As part of CoR, driver fatigue management is a very important consideration in Australia. The tyranny of distance in the transport industry means drivers often neglect breaks. Telematics allows organisations to better monitor individual OH&S policies.
“You can see that a driver is scheduled for a break,” explains Max. “If they don’t take it, you can get in contact with the driver and say, ‘Hey, you’ve gotta pull over – you’re scheduled for a break.’ So, these are all things the Australian market has managed to lead and push forward. These are elements of telematics that are specific to Australian companies, and are also very important for the driver as much as the asset.”
Speed management and better monitoring driver behaviour is another factor influencing the adoption of telematics in Australia.
“This is another tool for companies in Australia saying, ‘We need to know if we’ve got a bad driver – how do we do that?’ So, we offer solutions such as driver behaviour indicators, where you can set up speed alerts and monitor where the bad driving is coming from. It’s a chance for companies to get in contact with their staff and alert them to potentially bad patterns or driving habits.”

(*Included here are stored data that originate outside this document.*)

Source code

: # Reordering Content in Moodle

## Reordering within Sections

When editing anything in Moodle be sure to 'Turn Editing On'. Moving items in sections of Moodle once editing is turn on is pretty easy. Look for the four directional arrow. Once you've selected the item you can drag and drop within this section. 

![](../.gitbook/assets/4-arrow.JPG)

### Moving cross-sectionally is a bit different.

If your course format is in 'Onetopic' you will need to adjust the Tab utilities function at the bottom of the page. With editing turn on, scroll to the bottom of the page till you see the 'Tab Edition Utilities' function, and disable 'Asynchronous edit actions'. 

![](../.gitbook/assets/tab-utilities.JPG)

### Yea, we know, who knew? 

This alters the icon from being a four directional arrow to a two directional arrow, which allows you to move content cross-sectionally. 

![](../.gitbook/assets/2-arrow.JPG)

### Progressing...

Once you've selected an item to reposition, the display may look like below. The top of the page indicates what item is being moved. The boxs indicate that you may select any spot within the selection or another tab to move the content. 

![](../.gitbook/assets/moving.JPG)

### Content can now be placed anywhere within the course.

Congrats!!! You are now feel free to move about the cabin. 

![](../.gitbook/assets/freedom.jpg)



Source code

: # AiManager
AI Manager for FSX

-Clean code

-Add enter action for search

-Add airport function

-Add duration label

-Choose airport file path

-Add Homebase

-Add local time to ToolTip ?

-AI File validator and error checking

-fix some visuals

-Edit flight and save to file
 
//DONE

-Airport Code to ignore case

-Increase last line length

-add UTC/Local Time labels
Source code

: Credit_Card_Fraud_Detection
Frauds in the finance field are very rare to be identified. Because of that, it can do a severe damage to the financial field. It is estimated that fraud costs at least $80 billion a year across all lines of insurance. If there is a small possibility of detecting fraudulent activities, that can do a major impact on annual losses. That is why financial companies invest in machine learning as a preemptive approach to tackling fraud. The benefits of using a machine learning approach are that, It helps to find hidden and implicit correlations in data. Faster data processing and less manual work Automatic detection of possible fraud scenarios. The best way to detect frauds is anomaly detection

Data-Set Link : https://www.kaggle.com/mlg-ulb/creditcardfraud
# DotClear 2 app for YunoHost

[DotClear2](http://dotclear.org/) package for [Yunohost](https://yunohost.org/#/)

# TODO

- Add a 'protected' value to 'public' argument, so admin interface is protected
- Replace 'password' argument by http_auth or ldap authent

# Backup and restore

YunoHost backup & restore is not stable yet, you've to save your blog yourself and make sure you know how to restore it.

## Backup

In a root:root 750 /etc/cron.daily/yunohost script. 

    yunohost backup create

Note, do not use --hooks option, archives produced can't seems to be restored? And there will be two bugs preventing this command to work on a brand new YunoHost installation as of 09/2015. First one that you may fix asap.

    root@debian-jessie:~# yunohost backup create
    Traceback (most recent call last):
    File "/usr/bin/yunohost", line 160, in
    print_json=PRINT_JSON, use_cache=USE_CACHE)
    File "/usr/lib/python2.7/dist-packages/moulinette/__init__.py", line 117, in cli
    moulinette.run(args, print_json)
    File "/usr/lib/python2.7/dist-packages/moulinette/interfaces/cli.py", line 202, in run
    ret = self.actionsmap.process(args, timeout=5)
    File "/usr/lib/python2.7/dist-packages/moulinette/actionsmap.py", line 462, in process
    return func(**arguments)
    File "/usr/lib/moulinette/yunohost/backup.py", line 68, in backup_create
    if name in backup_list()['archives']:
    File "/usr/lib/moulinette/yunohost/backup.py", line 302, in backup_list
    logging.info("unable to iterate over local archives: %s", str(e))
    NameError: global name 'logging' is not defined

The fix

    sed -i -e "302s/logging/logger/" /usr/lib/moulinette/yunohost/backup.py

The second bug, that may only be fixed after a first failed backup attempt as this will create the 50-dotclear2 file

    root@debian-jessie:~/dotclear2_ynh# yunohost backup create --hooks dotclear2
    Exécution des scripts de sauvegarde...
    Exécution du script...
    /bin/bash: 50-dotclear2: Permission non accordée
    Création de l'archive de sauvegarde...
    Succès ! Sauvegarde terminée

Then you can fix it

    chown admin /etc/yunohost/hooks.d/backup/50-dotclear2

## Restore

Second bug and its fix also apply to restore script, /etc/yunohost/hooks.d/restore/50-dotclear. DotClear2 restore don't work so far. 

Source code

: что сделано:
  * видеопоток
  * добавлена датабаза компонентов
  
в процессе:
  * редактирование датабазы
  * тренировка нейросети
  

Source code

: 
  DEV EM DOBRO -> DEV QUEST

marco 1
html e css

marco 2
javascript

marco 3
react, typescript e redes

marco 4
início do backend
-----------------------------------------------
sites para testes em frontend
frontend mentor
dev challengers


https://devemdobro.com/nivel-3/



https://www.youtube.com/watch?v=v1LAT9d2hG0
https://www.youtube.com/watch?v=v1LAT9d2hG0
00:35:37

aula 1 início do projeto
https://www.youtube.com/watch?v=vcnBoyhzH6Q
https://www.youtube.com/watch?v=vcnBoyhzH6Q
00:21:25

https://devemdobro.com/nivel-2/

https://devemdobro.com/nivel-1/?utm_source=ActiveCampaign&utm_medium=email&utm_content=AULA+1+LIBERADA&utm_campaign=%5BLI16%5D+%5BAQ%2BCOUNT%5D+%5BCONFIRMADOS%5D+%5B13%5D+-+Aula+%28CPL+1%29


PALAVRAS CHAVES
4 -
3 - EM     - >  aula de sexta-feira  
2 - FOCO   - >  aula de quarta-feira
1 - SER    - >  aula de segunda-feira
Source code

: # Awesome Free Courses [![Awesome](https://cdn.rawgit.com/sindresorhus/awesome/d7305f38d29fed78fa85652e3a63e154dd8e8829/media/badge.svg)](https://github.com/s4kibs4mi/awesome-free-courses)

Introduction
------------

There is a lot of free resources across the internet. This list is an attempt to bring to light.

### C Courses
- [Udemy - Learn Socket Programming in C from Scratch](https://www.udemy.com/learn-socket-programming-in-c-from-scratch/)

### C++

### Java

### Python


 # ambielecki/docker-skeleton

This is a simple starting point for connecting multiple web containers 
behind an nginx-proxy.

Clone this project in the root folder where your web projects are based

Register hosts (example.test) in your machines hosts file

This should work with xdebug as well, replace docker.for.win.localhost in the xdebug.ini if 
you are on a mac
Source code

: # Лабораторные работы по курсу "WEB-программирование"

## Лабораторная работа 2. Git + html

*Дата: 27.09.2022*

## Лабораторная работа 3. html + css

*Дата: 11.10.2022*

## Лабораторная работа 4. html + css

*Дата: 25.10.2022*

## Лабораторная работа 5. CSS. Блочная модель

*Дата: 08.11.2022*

“Telematics is becoming more of a data dashboard for companies. That’s the challenge – how do we make that fit in Australia with our laws and regulations?”
According to Max, Australia is developing faster than you may initially think when it comes to telematics, which has come about largely due to necessity. He speaks for Ctrack in saying the company is unique for manufacturing its own telematics products – from design right through to the implementation software – so reliability of their technology is assured.
“We offer our customers a one-stop-shop. A lot of our competitors will buy a device from a manufacturer offshore, they’ll get software from somewhere else, and they try and make it all stick together. This is our expertise, we offer a full turn key solution with our products, firmware, software and implementation. We’re very much safe hands in this area.”
Max adds, “Distance is a huge challenge for the Australian market. It’s exciting because we’re being forced to play with the latest and greatest. The carriers are providing for expanded technology offerings with 4G and soon 5G. If you’ve got an LTE module, the data capability and the speed of that data – whether it’s in telematics or anything else on your iPhone – is more superior. Australia is very much at the cutting edge. I’d compare us to the US in saying we’re ahead of the game compared to many other countries.
For fleet managers or finance managers considering telematics, Max advocates the introduction of the technology as a way of future-proofing your business.
“It’s about getting ready for the future and understanding what the new regulations might be – for example, electronic work diaries, if you’re handling heavy fleets.”
“I think it’s also going to be very important for fleet managers to know that it’s easier to do their Fringe Benefits Tax reports,” he adds. “There’s been a lot of guessing over the years but more and more companies and government departments can now keep accurate records that show important data such as business versus private use.”
Max goes on to say, “Eliminating the second-guessing of things – fuel usage, maintenance schedules for servicing and so on – is huge. Every fleet manager is going to have different requirements depending on what industry they’re in, but telematics is an opportunity to really set up alerts. It could be driver behaviour, it could be OH&S, it could be fatigue… Telematics gives you the capability to be proactive, not reactive.”
“Having all that information at your fingertips,” concludes Max. “I can’t imagine a fleet manager wouldn’t want this, put it that way.”